> **WHAT IS BEING ASKED**:
Reproduce every entry precisely as written.

> **INPUT**:
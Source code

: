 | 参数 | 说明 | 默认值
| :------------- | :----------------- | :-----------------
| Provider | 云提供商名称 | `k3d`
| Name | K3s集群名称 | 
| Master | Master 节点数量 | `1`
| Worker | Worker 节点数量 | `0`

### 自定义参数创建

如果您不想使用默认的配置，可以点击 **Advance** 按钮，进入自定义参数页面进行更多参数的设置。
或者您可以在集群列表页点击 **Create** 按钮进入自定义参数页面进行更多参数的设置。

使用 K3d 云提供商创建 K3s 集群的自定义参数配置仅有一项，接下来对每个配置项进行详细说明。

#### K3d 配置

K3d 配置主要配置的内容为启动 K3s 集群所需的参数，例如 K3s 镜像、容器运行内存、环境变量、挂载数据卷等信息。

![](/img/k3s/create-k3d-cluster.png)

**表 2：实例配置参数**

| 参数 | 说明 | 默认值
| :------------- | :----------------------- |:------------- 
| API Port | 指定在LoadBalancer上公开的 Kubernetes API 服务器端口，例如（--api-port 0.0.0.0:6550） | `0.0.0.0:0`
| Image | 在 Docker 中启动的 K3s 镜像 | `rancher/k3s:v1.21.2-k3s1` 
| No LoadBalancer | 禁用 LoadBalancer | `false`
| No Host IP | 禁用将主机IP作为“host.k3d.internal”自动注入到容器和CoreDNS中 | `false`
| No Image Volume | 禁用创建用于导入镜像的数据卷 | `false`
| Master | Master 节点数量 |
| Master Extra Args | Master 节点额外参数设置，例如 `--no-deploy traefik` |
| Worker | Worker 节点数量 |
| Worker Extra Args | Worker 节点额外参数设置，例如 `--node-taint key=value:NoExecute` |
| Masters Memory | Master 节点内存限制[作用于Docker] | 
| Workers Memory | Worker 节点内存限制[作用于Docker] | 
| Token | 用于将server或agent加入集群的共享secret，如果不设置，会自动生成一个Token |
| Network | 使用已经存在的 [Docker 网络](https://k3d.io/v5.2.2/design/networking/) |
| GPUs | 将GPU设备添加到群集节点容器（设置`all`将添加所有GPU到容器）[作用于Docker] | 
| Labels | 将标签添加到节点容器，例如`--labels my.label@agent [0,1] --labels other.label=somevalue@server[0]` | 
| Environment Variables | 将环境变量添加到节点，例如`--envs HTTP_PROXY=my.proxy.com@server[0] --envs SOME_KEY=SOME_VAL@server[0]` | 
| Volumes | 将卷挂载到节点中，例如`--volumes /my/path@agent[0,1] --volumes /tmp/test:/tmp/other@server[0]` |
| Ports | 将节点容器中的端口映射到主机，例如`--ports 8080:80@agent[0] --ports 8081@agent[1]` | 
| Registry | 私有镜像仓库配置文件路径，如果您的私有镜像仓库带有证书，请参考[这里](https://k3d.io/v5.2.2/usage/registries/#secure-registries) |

> **WRITTEN RESPONSE**:
Source code

: | 参数 | 说明 | 默认值
| :------------- | :----------------- | :-----------------
| Provider | 云提供商名称 | `k3d`
| Name | K3s集群名称 | 
| Master | Master 节点数量 | `1`
| Worker | Worker 节点数量 | `0`

### 自定义参数创建

如果您不想使用默认的配置，可以点击 **Advance** 按钮，进入自定义参数页面进行更多参数的设置。
或者您可以在集群列表页点击 **Create** 按钮进入自定义参数页面进行更多参数的设置。

使用 K3d 云提供商创建 K3s 集群的自定义参数配置仅有一项，接下来对每个配置项进行详细说明。

#### K3d 配置

K3d 配置主要配置的内容为启动 K3s 集群所需的参数，例如 K3s 镜像、容器运行内存、环境变量、挂载数据卷等信息。

![](/img/k3s/create-k3d-cluster.png)

**表 2：实例配置参数**

| 参数 | 说明 | 默认值
| :------------- | :----------------------- |:------------- 
| API Port | 指定在LoadBalancer上公开的 Kubernetes API 服务器端口，例如（--api-port 0.0.0.0:6550） | `0.0.0.0:0`
| Image | 在 Docker 中启动的 K3s 镜像 | `rancher/k3s:v1.21.2-k3s1` 
| No LoadBalancer | 禁用 LoadBalancer | `false`
| No Host IP | 禁用将主机IP作为“host.k3d.internal”自动注入到容器和CoreDNS中 | `false`
| No Image Volume | 禁用创建用于导入镜像的数据卷 | `false`
| Master | Master 节点数量 |
| Master Extra Args | Master 节点额外参数设置，例如 `--no-deploy traefik` |
| Worker | Worker 节点数量 |
| Worker Extra Args | Worker 节点额外参数设置，例如 `--node-taint key=value:NoExecute` |
| Masters Memory | Master 节点内存限制[作用于Docker] | 
| Workers Memory | Worker 节点内存限制[作用于Docker] | 
| Token | 用于将server或agent加入集群的共享secret，如果不设置，会自动生成一个Token |
| Network | 使用已经存在的 [Docker 网络](https://k3d.io/v5.2.2/design/networking/) |
| GPUs | 将GPU设备添加到群集节点容器（设置`all`将添加所有GPU到容器）[作用于Docker] | 
| Labels | 将标签添加到节点容器，例如`--labels my.label@agent [0,1] --labels other.label=somevalue@server[0]` | 
| Environment Variables | 将环境变量添加到节点，例如`--envs HTTP_PROXY=my.proxy.com@server[0] --envs SOME_KEY=SOME_VAL@server[0]` | 
| Volumes | 将卷挂载到节点中，例如`--volumes /my/path@agent[0,1] --volumes /tmp/test:/tmp/other@server[0]` |
| Ports | 将节点容器中的端口映射到主机，例如`--ports 8080:80@agent[0] --ports 8081@agent[1]` | 
| Registry | 私有镜像仓库配置文件路径，如果您的私有镜像仓库带有证书，请参考[这里](https://k3d.io/v5.2.2/usage/registries/#secure-registries) |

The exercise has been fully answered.